Craig’s postmaster confuses Postal Policy regarding cannabis ads and stories

Craig's postmaster questioned if she should mail the Craig Daily Press to readers due to marijuana advertisements.
Patrick Kelly

Craig’s postmaster threatened to stop mailing the city’s local newspaper to readers after confusion surrounding the U.S. Postal Service’s policy regarding marijuana advertisements surfaced this past week.

Craig’s postmaster Mary McClellan originally said she would not mail newspapers that have stories or advertisements containing information about cannabis.

“We are not allowed to mail anything with cannabis in it,” she said to the Craig Daily Press before a postal attorney advised her otherwise.

The issue was resolved Monday afternoon after lengthy discussions between attorneys, the newspaper, McClellan and the Postal Service.

Colorado Press Association attorney Steven Zansberg, who also represents the Daily Press as a CPA member, contacted USPS attorney Samuel Schmidt in Salt Lake City, who then explained the policy to McClellan.

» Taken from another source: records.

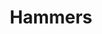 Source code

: ---
title: Hammers
crosslinks:
- soccer
- soccerstreams
- CarltonCole
- Gunners
- Serendipity
- chichadios
- LiverpoolFC
- swanseacity
- crystalpalace
- cocaine
- livven
- coys
- lowendgaming
- MMA
- GTAV
- reddevils
- sports
- gonewildaudio
- placehearts
- warriors
---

“He has spoken with Ms. McClellan, and she will not delay or interfere with the delivery of newspapers discussing or advertising marijuana,” Zansberg said in an email.

Questions surrounding marijuana ads and mailings gained national attention after U.S. Postal Service Executive Vice President and General Council Thomas Marshall sent a letter Dec. 15 to U.S. Rep Earl Blumenauer, D-Oregon, clarifying the Postal Service’s policy surrounding mailing items with marijuana advertisements.

Though, it’s federally illegal to mail newspapers with marijuana ads, local post office workers cannot refuse to mail such items, Marshall said in a letter to Blumenauer, which was copied to U.S. Postmaster General Megan J. Brennan.

“Postmasters and managers of business mail entry are reminded that they are not authorized to decide whether written, printed or graphic matter is — solely because of its content — non-mailable. Further, postmasters and managers of business mail entry are not permitted to deny entry to such tatter or exclude it from the mail,” Marshall said in the letter.

Postmasters can, however, report such advertisements to local inspectors for possible criminal law enforcement, which McClellan intends to do, according to Schmidt.

Potential criminal prosecution would be handled by the U.S. Attorney’s Office, and James M. Cole, deputy attorney general with the U.S. Department of Justice, issued a memo in 2013 that provided guidelines to the U.S. attorneys about this matter, stating that if it’s legal in the state to sell marijuana products, then such advertisements should be left alone with reasonable discretion.

“No CPA paper need be concerned about losing Second Class mailing status as a result of running marijuana ads,” Zansberg said in a news release last week. “And so long as our U.S. Attorney John Walsh and his staff abide by the Cole memo, which urged restraint in exercising prosecutorial discretion, there is very little chance anyone will be charged criminally for carrying such ads.”

Originally, McClellan, threatened to not mail today’s paper if it contained stories or ads talk about cannabis.

“If I were Ms. McClellan I would be careful not to violate a federal criminal statute,” Zansberg said, noting that McClellan completely misinterpreted Marshall’s instructions.

Federal law states: “Whoever, being a Postal Service officer or employee, improperly detains, delays, or destroys any newspaper, or permits any other person to detain, delay, or destroy the same, or opens, or permits any other person to open, any mail or package of newspapers not directed to the office where he is employed; or Whoever, without authority, opens, or destroys any mail or package of newspapers not directed to him, shall be fined under this title or imprisoned not more than one year, or both.”